Instead of building the state’s security sector and responding to the insecurity in Darfur as a real state, the Islamists responded to the violence as brokers in security. Mobilizing the Arab militia on the basis of hatred requires no long term investment as the militia partially finance themselves through looting. The state is reduced to a broker between the two warring parties, only fuelling the fight with propaganda. This has created militia which are no longer accountable to anyone, and whose actions are not controlled by the state, law or ethics. This has brought forth crazy militia, such as the Janjaweed, whose ruthless killings follow no logic, but merely blind hatred. With the state-army reduced to mere suppliers of the militia, the Islamist regime in Khartoum to some extent reduced itself to speculators in the war, nourishing it only with the cruel ideology of political Islam.
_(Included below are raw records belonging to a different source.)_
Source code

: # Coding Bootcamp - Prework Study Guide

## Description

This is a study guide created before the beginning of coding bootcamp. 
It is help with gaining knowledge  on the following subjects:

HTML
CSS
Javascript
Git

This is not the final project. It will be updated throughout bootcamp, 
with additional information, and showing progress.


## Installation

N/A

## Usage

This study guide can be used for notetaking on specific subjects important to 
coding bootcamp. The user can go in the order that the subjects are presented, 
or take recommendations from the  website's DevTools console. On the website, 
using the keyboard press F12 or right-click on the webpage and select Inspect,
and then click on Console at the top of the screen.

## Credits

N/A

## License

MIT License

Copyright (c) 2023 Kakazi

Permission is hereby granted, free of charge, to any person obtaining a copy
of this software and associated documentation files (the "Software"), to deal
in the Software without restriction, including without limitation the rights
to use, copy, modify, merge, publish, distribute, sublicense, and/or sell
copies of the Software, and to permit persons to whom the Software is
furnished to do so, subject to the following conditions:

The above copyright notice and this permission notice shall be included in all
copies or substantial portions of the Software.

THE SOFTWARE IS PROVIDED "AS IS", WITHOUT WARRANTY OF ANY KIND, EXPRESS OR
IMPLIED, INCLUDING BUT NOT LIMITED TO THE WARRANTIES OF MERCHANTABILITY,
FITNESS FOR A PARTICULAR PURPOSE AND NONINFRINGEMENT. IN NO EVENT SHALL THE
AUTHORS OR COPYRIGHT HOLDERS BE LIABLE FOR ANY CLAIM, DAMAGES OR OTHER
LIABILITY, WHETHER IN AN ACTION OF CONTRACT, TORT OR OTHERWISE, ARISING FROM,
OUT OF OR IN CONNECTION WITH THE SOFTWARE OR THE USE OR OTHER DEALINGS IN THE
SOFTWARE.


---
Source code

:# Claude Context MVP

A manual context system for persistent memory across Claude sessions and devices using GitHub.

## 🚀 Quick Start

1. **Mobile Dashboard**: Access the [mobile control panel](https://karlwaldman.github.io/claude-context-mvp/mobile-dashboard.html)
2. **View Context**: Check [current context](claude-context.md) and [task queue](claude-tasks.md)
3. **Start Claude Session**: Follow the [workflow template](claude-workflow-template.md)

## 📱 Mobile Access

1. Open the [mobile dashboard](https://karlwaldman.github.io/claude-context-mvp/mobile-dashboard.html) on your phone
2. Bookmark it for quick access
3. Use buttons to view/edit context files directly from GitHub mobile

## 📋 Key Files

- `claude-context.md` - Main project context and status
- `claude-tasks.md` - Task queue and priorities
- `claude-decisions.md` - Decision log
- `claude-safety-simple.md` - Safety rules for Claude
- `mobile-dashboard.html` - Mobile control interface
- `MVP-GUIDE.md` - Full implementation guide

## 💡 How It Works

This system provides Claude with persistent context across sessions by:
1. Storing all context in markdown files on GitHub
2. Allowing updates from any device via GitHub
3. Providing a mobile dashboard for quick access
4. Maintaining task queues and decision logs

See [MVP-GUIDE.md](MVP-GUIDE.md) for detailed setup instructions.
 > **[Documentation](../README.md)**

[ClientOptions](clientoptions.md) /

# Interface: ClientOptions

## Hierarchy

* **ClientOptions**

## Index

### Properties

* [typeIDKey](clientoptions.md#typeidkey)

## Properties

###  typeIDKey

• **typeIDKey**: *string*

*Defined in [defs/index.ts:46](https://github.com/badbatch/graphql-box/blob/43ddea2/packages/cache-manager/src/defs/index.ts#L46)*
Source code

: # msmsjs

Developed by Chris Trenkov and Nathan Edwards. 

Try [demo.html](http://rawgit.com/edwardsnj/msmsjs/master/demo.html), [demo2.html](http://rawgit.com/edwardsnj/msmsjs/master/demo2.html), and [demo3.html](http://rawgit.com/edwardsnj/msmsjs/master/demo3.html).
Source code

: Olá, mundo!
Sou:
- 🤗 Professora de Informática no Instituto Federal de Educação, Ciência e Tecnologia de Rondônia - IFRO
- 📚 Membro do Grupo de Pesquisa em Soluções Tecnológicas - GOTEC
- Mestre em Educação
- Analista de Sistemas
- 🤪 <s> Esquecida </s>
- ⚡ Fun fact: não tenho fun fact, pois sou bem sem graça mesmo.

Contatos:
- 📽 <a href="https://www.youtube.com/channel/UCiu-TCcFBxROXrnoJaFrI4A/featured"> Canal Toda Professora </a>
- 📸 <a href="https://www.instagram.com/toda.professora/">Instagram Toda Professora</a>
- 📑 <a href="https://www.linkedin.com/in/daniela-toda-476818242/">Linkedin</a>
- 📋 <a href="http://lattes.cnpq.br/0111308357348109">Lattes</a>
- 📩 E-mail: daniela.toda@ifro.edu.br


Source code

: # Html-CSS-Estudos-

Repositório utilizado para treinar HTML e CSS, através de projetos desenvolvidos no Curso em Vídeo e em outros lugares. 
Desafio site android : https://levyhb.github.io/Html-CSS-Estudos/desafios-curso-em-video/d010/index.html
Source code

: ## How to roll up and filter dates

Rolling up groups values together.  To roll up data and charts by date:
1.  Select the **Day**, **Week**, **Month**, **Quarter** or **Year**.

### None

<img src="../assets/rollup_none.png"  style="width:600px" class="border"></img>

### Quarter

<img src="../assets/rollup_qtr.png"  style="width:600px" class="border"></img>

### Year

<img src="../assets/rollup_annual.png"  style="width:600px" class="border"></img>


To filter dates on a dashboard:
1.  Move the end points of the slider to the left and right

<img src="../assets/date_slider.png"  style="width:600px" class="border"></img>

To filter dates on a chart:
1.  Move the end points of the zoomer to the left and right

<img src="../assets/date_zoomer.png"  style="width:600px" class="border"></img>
Over two million people in Darfur have been displaced by the war and are living in camps. Kalma camp in South Darfur is the largest one and is currently home to over 90,000 displaced. Just as Auschwitz became the symbol of the Holocaust, Kalma has become the symbol of the Darfur genocide. “Kalma” in Fur language means “heart”, but it is the product of a politico-religious ideology that has no heart. The cruelties of Darfur are a logical result of the Islamist ideology, which is driven by hatred and intolerance, and considers the killing of children and the rape of young girls justified. The West should not tolerate this ideology of intolerance and governments should do all they can to prevent repetition of these brutal crimes. A political system should be put in place in Sudan that guarantees the protection of human rights of the Sudanese people in Darfur and elsewhere. Pressure on the regime through tougher sanctions and increased support to the victims in Darfur are essential measures in achieving that goal. But further, the West needs to develop a comprehensive strategy to weaken political Islam and to promote democracy in the Islamic world, as to prevent similar crimes in the future. While the extreme right’s politics of scapegoating Muslim immigrants is clearly not the correct response to the threat of political Islam, the liberal left is yet to develop a viable strategy to counter the immoral elements of the Islamist ideology. And until it does, the risk of a new Darfur will remain.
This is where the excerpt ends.